A followup question from Family Firm: Do your kids actually look at their schedule every day/night? How specific are you on the schedule for how they use their time during the week? What do you say to your kids to remind them of their responsibilities?
—Anonymous
Interesting question, and probably most relevant to the older kid, who is supposed to maintain her own schedule. The younger one gets a lot of “scaffolding” in terms of his schedule, which anyway is … limited.
For the bigger one, we write down schedules at the start of the school year, and my sense is for a while early on she did refer to it somewhat frequently. At this point, it’s pretty dialed-in. The way I think about the specificity is the following: We worked out a schedule that was very specific, to make sure we are clear on what needs to be done and that there is sufficient time to do it. But within this, as things evolve, there is some flexibility.

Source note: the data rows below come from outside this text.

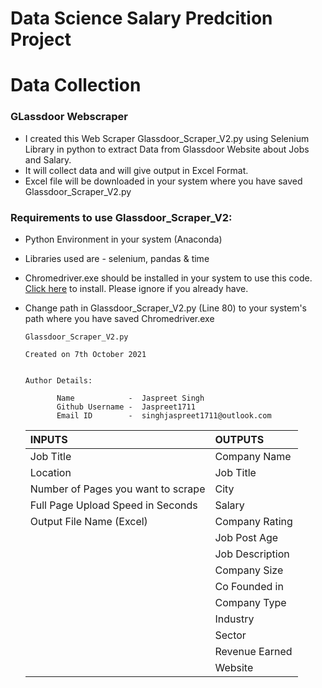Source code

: # Data Science Salary Predcition Project

# Data Collection
  
  ### GLassdoor Webscraper
  - I created this Web Scraper Glassdoor_Scraper_V2.py using Selenium Library in python to extract Data from Glassdoor Website about Jobs and Salary.
  - It will collect data and will give output in Excel Format.
  - Excel file will be downloaded in your system where you have saved Glassdoor_Scraper_V2.py
  
  ### Requirements to use Glassdoor_Scraper_V2:
  - Python Environment in your system (Anaconda)
  - Libraries used are - selenium, pandas & time
  - Chromedriver.exe should be installed in your system to use this code. [Click here](https://chromedriver.chromium.org/downloads) to install. Please ignore if you already have.
  - Change path in Glassdoor_Scraper_V2.py (Line 80) to your system's path where you have saved Chromedriver.exe      
        
        Glassdoor_Scraper_V2.py

        Created on 7th October 2021

       
        Author Details:
               
               Name            -  Jaspreet Singh
               Github Username -  Jaspreet1711
               Email ID        -  singhjaspreet1711@outlook.com
        
      |              INPUTS                |     OUTPUTS    |     
      | :--------------------------------- |:-------------- |
      | Job Title                          | Company Name   | 
      | Location                           | Job Title      |
      | Number of Pages you want to scrape | City           |
      | Full Page Upload Speed in Seconds  | Salary         |
      | Output File Name (Excel)           | Company Rating |
      |                                    | Job Post Age   |
      |                                    | Job Description|
      |                                    | Company Size   |
      |                                    | Co Founded in  |
      |                                    | Company Type   |
      |                                    | Industry       |
      |                                    | Sector         |
      |                                     | Revenue Earned |
      |                                     | Website        |
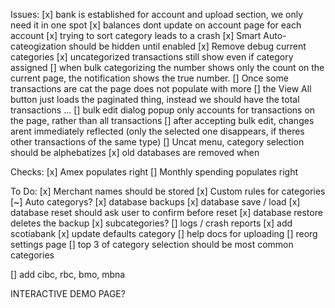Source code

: Issues:
[x] bank is established for account and upload section, we only need it in one spot
[x] balances dont update on account page for each account
[x] trying to sort category leads to a crash
[x] Smart Auto-cateogization should be hidden until enabled
[x] Remove debug current categories
[x] uncategorized transactions still show even if category assigned
[] when bulk categorizing the number shows only the count on the current page, the notification shows the true number.
[] Once some transactions are cat the page does not populate with more
[] the View All button just loads the paginated thing, instead we should have the total transactions ...
[] bulk edit dialog popup only accounts for transactions on the page, rather than all transactions
[] after accepting bulk edit, changes arent immediately reflected (only the selected one disappears, if theres other transactions of the same type)
[] Uncat menu, category selection should be alphebatizes
[x] old databases are removed when 

Checks:
[x] Amex populates right
[] Monthly spending populates right


To Do:
[x] Merchant names should be stored 
[x] Custom rules for categories
[~] Auto categorys?
[x] database backups 
[x] database save / load
[x] database reset should ask user to confirm before reset
[x] database restore deletes the backup
[x] subcategories?
[] logs / crash reports
[x] add scotiabank
[x] update defaults category
[] help docs for uploading
[] reorg settings page
[] top 3 of category selection should be most common categories

[] add cibc, rbc, bmo, mbna

INTERACTIVE DEMO PAGE? 
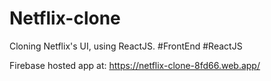 # Netflix-clone
Cloning Netflix's UI, using ReactJS. #FrontEnd #ReactJS 

Firebase hosted app at: https://netflix-clone-8fd66.web.app/
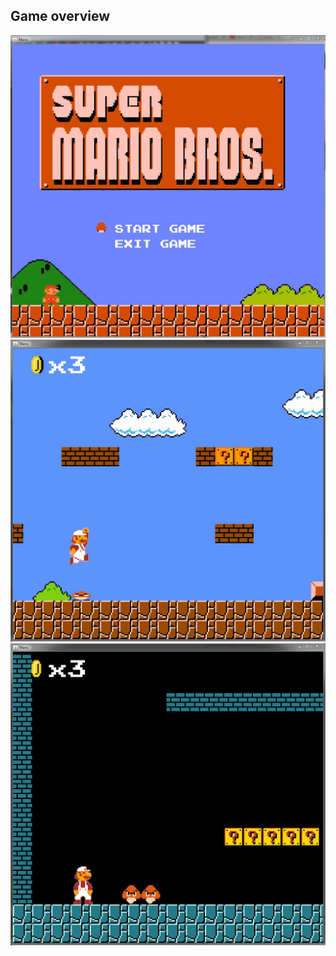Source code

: ## Game overview

![Game Menu](/screenshots/menu.JPG)
![Play](/screenshots/game.jpg)
![Play2](/screenshots/game2.jpg)
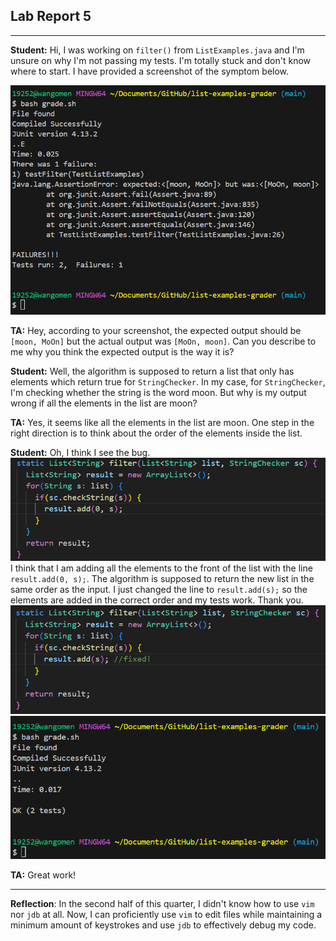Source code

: ## Lab Report 5
---

**Student:** Hi, I was working on `filter()` from `ListExamples.java` and I'm unsure on why I'm not passing my tests. I'm totally stuck and don't know where to start. I have provided a screenshot of the symptom below.

![Image](lab5_symptom.png)

**TA:** Hey, according to your screenshot, the expected output should be `[moon, MoOn]` but the actual output was `[MoOn, moon]`. Can you describe to me why you think the expected output is the way it is?

**Student:** Well, the algorithm is supposed to return a list that only has elements which return true for `StringChecker`. In my case, for `StringChecker`, I'm checking whether the string is the word moon. But why is my output wrong if all the elements in the list are moon?

**TA:** Yes, it seems like all the elements in the list are moon. One step in the right direction is to think about the order of the elements inside the list.

**Student:** Oh, I think I see the bug. 
![Image](unfixed.png)
I think that I am adding all the elements to the front of the list with the line `result.add(0, s);`. The algorithm is supposed to return the new list in the same order as the input. I just changed the line to `result.add(s);` so the elements are added in the correct order and my tests work. Thank you.
![Image](fixed2.png)
![Image](fixed.png)

**TA:** Great work!

---

**Reflection**: In the second half of this quarter, I didn't know how to use `vim` nor `jdb` at all. Now, I can proficiently use `vim` to edit files while maintaining a minimum amount of keystrokes and use `jdb` to effectively debug my code.
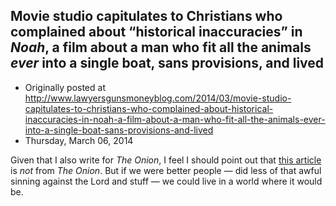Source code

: ## Movie studio capitulates to Christians who complained about “historical inaccuracies” in <em>Noah</em>, a film about a man who fit all the animals <em>ever</em> into a single boat, sans provisions, and lived

 * Originally posted at http://www.lawyersgunsmoneyblog.com/2014/03/movie-studio-capitulates-to-christians-who-complained-about-historical-inaccuracies-in-noah-a-film-about-a-man-who-fit-all-the-animals-ever-into-a-single-boat-sans-provisions-and-lived
 * Thursday, March 06, 2014

Given that I also write for _The Onion_, I feel I should point out that [this article](http://www.rawstory.com/rs/2014/03/06/russell-crowe-film-noah-edited-to-appease-christians-upset-by-historical-inaccuracies/) is _not_ from _The Onion_. But if we were better people — did less of that awful sinning against the Lord and stuff — we could live in a world where it would be.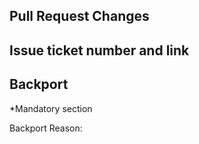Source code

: ## Pull Request Changes
<!--- Describe your changes in detail -->

## Issue ticket number and link
<!--- Add all related links -->

## Backport 
*Mandatory section
<!--- Add the relevant label: backport/none or backport/x.y -->
<!--- Write down the reason for your decision -->
Backport Reason:
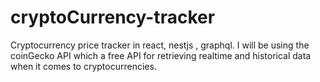 # cryptoCurrency-tracker
Cryptocurrency price tracker in react, nestjs , graphql. I will be using the coinGecko API which a free API for retrieving realtime and historical data when it comes to cryptocurrencies.
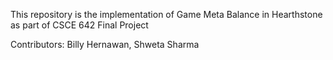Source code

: This repository is the implementation of Game Meta Balance in Hearthstone as part of CSCE 642 Final Project

Contributors: Billy Hernawan, Shweta Sharma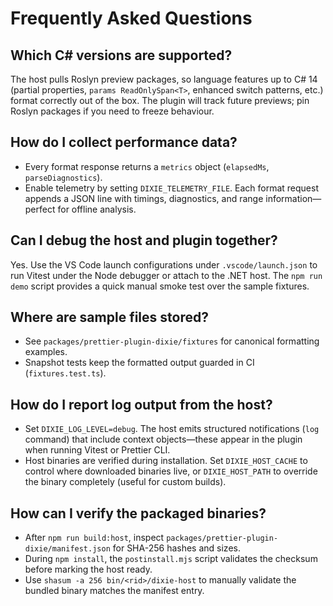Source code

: # Frequently Asked Questions

## Which C# versions are supported?

The host pulls Roslyn preview packages, so language features up to C# 14 (partial properties, `params ReadOnlySpan<T>`, enhanced switch patterns, etc.) format correctly out of the box. The plugin will track future previews; pin Roslyn packages if you need to freeze behaviour.

## How do I collect performance data?

- Every format response returns a `metrics` object (`elapsedMs`, `parseDiagnostics`).
- Enable telemetry by setting `DIXIE_TELEMETRY_FILE`. Each format request appends a JSON line with timings, diagnostics, and range information—perfect for offline analysis.

## Can I debug the host and plugin together?

Yes. Use the VS Code launch configurations under `.vscode/launch.json` to run Vitest under the Node debugger or attach to the .NET host. The `npm run demo` script provides a quick manual smoke test over the sample fixtures.

## Where are sample files stored?

- See `packages/prettier-plugin-dixie/fixtures` for canonical formatting examples.
- Snapshot tests keep the formatted output guarded in CI (`fixtures.test.ts`).

## How do I report log output from the host?
- Set `DIXIE_LOG_LEVEL=debug`. The host emits structured notifications (`log` command) that include context objects—these appear in the plugin when running Vitest or Prettier CLI.
- Host binaries are verified during installation. Set `DIXIE_HOST_CACHE` to control where downloaded binaries live, or `DIXIE_HOST_PATH` to override the binary completely (useful for custom builds).

## How can I verify the packaged binaries?

- After `npm run build:host`, inspect `packages/prettier-plugin-dixie/manifest.json` for SHA-256 hashes and sizes.
- During `npm install`, the `postinstall.mjs` script validates the checksum before marking the host ready.
- Use `shasum -a 256 bin/<rid>/dixie-host` to manually validate the bundled binary matches the manifest entry.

Example: The schedule has violin practice happening before dinner, but she often moves it to after dinner for various reasons I do not completely understand. As long as it happens, I try not to get too involved.
We do not do that much reminding, since they basically know what to do. The one place we do a tremendous amount of reminding, though, is in the space of what to bring to school. There are checklists by the door that Jesse keeps updated for different seasons. We force the kids to check them every morning (or rather, Jesse does, since I’m terrible at this). In the absence of the checklists, we would very, very frequently forget things.